[Records from a data collection]
-=-=-=-=-

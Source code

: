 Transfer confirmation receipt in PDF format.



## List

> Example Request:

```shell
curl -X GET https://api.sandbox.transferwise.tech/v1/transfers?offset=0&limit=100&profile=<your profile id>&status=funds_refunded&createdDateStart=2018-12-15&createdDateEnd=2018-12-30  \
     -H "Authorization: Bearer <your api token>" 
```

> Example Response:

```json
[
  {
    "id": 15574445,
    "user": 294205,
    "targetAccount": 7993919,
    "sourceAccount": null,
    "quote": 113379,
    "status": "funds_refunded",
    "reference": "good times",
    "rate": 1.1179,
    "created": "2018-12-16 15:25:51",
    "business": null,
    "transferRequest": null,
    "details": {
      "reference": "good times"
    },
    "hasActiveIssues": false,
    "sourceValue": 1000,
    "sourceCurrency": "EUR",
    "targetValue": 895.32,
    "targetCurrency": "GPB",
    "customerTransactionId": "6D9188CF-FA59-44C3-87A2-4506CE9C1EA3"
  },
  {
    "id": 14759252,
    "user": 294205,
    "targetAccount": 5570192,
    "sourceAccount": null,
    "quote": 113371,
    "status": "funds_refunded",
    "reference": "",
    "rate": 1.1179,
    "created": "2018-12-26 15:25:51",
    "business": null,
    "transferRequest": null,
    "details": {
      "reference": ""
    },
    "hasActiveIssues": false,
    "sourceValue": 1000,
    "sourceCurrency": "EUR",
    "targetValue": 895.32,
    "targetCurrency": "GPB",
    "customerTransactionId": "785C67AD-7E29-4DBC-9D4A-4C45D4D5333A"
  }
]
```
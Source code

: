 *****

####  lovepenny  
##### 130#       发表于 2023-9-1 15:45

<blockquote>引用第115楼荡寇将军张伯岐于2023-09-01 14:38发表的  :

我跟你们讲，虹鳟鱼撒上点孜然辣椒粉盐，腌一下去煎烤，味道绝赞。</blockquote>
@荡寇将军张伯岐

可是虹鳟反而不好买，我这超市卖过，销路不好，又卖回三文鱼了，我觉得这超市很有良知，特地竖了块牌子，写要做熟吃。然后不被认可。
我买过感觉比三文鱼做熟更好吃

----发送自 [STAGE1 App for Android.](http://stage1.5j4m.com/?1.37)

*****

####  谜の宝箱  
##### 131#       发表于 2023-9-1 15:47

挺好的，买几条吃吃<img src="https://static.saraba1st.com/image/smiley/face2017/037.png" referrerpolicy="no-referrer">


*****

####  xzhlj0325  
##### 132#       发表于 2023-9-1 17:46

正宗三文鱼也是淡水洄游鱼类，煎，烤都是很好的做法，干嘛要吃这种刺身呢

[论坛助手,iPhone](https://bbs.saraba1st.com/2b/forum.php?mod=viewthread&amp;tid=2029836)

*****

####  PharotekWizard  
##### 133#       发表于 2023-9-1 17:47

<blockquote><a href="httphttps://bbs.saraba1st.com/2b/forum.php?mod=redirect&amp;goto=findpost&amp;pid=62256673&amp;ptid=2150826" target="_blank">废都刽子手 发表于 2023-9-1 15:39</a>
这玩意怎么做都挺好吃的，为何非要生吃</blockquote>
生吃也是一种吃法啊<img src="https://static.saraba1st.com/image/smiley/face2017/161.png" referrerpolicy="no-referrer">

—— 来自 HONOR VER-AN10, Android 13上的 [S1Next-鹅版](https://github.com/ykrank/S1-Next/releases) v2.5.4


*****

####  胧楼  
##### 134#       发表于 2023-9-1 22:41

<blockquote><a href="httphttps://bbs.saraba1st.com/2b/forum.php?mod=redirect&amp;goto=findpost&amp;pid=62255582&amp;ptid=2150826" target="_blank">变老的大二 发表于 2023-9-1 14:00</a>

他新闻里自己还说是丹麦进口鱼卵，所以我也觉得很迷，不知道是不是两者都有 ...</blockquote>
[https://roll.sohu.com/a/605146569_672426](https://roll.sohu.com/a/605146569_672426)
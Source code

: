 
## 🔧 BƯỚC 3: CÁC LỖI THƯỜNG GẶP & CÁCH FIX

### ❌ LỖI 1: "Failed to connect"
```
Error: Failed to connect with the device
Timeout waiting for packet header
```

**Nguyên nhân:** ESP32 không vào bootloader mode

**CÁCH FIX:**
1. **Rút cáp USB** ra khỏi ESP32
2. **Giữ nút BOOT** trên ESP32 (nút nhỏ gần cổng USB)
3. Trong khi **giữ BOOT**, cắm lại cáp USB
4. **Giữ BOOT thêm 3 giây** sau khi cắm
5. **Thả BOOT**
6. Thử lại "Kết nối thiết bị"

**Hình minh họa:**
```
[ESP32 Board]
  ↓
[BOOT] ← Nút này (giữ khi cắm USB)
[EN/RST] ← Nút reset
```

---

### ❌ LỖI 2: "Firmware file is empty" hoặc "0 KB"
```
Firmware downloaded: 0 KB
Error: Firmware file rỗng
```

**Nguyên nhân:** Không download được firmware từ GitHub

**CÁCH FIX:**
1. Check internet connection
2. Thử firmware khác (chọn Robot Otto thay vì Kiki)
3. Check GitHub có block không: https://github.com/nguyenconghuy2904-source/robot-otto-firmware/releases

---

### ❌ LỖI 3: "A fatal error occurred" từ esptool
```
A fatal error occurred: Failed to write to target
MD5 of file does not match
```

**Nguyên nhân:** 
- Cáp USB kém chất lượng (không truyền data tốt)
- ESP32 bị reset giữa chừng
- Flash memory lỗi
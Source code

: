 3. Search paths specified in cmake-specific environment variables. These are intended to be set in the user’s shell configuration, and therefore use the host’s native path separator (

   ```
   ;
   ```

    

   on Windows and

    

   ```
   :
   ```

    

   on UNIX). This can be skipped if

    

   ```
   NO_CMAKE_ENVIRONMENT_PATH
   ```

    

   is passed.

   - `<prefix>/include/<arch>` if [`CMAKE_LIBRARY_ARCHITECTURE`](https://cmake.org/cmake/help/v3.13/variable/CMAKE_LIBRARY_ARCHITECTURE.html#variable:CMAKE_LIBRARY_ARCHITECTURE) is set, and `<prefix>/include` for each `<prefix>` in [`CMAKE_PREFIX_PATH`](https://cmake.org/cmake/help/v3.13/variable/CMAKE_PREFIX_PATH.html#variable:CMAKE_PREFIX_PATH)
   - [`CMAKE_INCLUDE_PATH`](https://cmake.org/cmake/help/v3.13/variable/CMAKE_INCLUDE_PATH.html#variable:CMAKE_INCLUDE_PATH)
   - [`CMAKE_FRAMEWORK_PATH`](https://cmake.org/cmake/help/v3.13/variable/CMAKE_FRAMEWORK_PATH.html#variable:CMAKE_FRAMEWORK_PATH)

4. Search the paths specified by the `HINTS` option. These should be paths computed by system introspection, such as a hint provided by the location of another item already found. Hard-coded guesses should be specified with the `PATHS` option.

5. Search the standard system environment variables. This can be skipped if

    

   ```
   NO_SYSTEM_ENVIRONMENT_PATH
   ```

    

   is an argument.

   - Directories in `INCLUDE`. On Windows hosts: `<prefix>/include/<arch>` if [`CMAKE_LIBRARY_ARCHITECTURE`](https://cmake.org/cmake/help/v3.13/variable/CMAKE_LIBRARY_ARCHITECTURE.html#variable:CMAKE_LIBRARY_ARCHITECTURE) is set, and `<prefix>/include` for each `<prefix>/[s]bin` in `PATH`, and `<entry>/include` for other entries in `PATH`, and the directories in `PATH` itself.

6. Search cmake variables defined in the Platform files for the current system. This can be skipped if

-=-=-=-=-

* **Problem details**
Exactly as given, restate all the lines above.

* **Result of this exercise**
Source code

: Transfer confirmation receipt in PDF format.



## List

> Example Request:

```shell
curl -X GET https://api.sandbox.transferwise.tech/v1/transfers?offset=0&limit=100&profile=<your profile id>&status=funds_refunded&createdDateStart=2018-12-15&createdDateEnd=2018-12-30  \
     -H "Authorization: Bearer <your api token>" 
```

> Example Response:

```json
[
  {
    "id": 15574445,
    "user": 294205,
    "targetAccount": 7993919,
    "sourceAccount": null,
    "quote": 113379,
    "status": "funds_refunded",
    "reference": "good times",
    "rate": 1.1179,
    "created": "2018-12-16 15:25:51",
    "business": null,
    "transferRequest": null,
    "details": {
      "reference": "good times"
    },
    "hasActiveIssues": false,
    "sourceValue": 1000,
    "sourceCurrency": "EUR",
    "targetValue": 895.32,
    "targetCurrency": "GPB",
    "customerTransactionId": "6D9188CF-FA59-44C3-87A2-4506CE9C1EA3"
  },
  {
    "id": 14759252,
    "user": 294205,
    "targetAccount": 5570192,
    "sourceAccount": null,
    "quote": 113371,
    "status": "funds_refunded",
    "reference": "",
    "rate": 1.1179,
    "created": "2018-12-26 15:25:51",
    "business": null,
    "transferRequest": null,
    "details": {
      "reference": ""
    },
    "hasActiveIssues": false,
    "sourceValue": 1000,
    "sourceCurrency": "EUR",
    "targetValue": 895.32,
    "targetCurrency": "GPB",
    "customerTransactionId": "785C67AD-7E29-4DBC-9D4A-4C45D4D5333A"
  }
]
```
Source code

: *****

####  lovepenny  
##### 130#       发表于 2023-9-1 15:45

<blockquote>引用第115楼荡寇将军张伯岐于2023-09-01 14:38发表的  :

我跟你们讲，虹鳟鱼撒上点孜然辣椒粉盐，腌一下去煎烤，味道绝赞。</blockquote>
@荡寇将军张伯岐

可是虹鳟反而不好买，我这超市卖过，销路不好，又卖回三文鱼了，我觉得这超市很有良知，特地竖了块牌子，写要做熟吃。然后不被认可。
我买过感觉比三文鱼做熟更好吃

----发送自 [STAGE1 App for Android.](http://stage1.5j4m.com/?1.37)

*****

####  谜の宝箱  
##### 131#       发表于 2023-9-1 15:47

挺好的，买几条吃吃<img src="https://static.saraba1st.com/image/smiley/face2017/037.png" referrerpolicy="no-referrer">


*****

####  xzhlj0325  
##### 132#       发表于 2023-9-1 17:46

正宗三文鱼也是淡水洄游鱼类，煎，烤都是很好的做法，干嘛要吃这种刺身呢

[论坛助手,iPhone](https://bbs.saraba1st.com/2b/forum.php?mod=viewthread&amp;tid=2029836)

*****

####  PharotekWizard  
##### 133#       发表于 2023-9-1 17:47

<blockquote><a href="httphttps://bbs.saraba1st.com/2b/forum.php?mod=redirect&amp;goto=findpost&amp;pid=62256673&amp;ptid=2150826" target="_blank">废都刽子手 发表于 2023-9-1 15:39</a>
这玩意怎么做都挺好吃的，为何非要生吃</blockquote>
生吃也是一种吃法啊<img src="https://static.saraba1st.com/image/smiley/face2017/161.png" referrerpolicy="no-referrer">

—— 来自 HONOR VER-AN10, Android 13上的 [S1Next-鹅版](https://github.com/ykrank/S1-Next/releases) v2.5.4


*****

####  胧楼  
##### 134#       发表于 2023-9-1 22:41

<blockquote><a href="httphttps://bbs.saraba1st.com/2b/forum.php?mod=redirect&amp;goto=findpost&amp;pid=62255582&amp;ptid=2150826" target="_blank">变老的大二 发表于 2023-9-1 14:00</a>

他新闻里自己还说是丹麦进口鱼卵，所以我也觉得很迷，不知道是不是两者都有 ...</blockquote>
[https://roll.sohu.com/a/605146569_672426](https://roll.sohu.com/a/605146569_672426)
Source code

: 
## 🔧 BƯỚC 3: CÁC LỖI THƯỜNG GẶP & CÁCH FIX

### ❌ LỖI 1: "Failed to connect"
```
Error: Failed to connect with the device
Timeout waiting for packet header
```

**Nguyên nhân:** ESP32 không vào bootloader mode

**CÁCH FIX:**
1. **Rút cáp USB** ra khỏi ESP32
2. **Giữ nút BOOT** trên ESP32 (nút nhỏ gần cổng USB)
3. Trong khi **giữ BOOT**, cắm lại cáp USB
4. **Giữ BOOT thêm 3 giây** sau khi cắm
5. **Thả BOOT**
6. Thử lại "Kết nối thiết bị"

**Hình minh họa:**
```
[ESP32 Board]
  ↓
[BOOT] ← Nút này (giữ khi cắm USB)
[EN/RST] ← Nút reset
```

---

### ❌ LỖI 2: "Firmware file is empty" hoặc "0 KB"
```
Firmware downloaded: 0 KB
Error: Firmware file rỗng
```

**Nguyên nhân:** Không download được firmware từ GitHub

**CÁCH FIX:**
1. Check internet connection
2. Thử firmware khác (chọn Robot Otto thay vì Kiki)
3. Check GitHub có block không: https://github.com/nguyenconghuy2904-source/robot-otto-firmware/releases

---

### ❌ LỖI 3: "A fatal error occurred" từ esptool
```
A fatal error occurred: Failed to write to target
MD5 of file does not match
```

**Nguyên nhân:** 
- Cáp USB kém chất lượng (không truyền data tốt)
- ESP32 bị reset giữa chừng
- Flash memory lỗi
Source code

: 3. Search paths specified in cmake-specific environment variables. These are intended to be set in the user’s shell configuration, and therefore use the host’s native path separator (

   ```
   ;
   ```

    

   on Windows and

    

   ```
   :
   ```

    

   on UNIX). This can be skipped if

    

   ```
   NO_CMAKE_ENVIRONMENT_PATH
   ```

    

   is passed.

   - `<prefix>/include/<arch>` if [`CMAKE_LIBRARY_ARCHITECTURE`](https://cmake.org/cmake/help/v3.13/variable/CMAKE_LIBRARY_ARCHITECTURE.html#variable:CMAKE_LIBRARY_ARCHITECTURE) is set, and `<prefix>/include` for each `<prefix>` in [`CMAKE_PREFIX_PATH`](https://cmake.org/cmake/help/v3.13/variable/CMAKE_PREFIX_PATH.html#variable:CMAKE_PREFIX_PATH)
   - [`CMAKE_INCLUDE_PATH`](https://cmake.org/cmake/help/v3.13/variable/CMAKE_INCLUDE_PATH.html#variable:CMAKE_INCLUDE_PATH)
   - [`CMAKE_FRAMEWORK_PATH`](https://cmake.org/cmake/help/v3.13/variable/CMAKE_FRAMEWORK_PATH.html#variable:CMAKE_FRAMEWORK_PATH)

4. Search the paths specified by the `HINTS` option. These should be paths computed by system introspection, such as a hint provided by the location of another item already found. Hard-coded guesses should be specified with the `PATHS` option.

5. Search the standard system environment variables. This can be skipped if

    

   ```
   NO_SYSTEM_ENVIRONMENT_PATH
   ```

    

   is an argument.

   - Directories in `INCLUDE`. On Windows hosts: `<prefix>/include/<arch>` if [`CMAKE_LIBRARY_ARCHITECTURE`](https://cmake.org/cmake/help/v3.13/variable/CMAKE_LIBRARY_ARCHITECTURE.html#variable:CMAKE_LIBRARY_ARCHITECTURE) is set, and `<prefix>/include` for each `<prefix>/[s]bin` in `PATH`, and `<entry>/include` for other entries in `PATH`, and the directories in `PATH` itself.

6. Search cmake variables defined in the Platform files for the current system. This can be skipped if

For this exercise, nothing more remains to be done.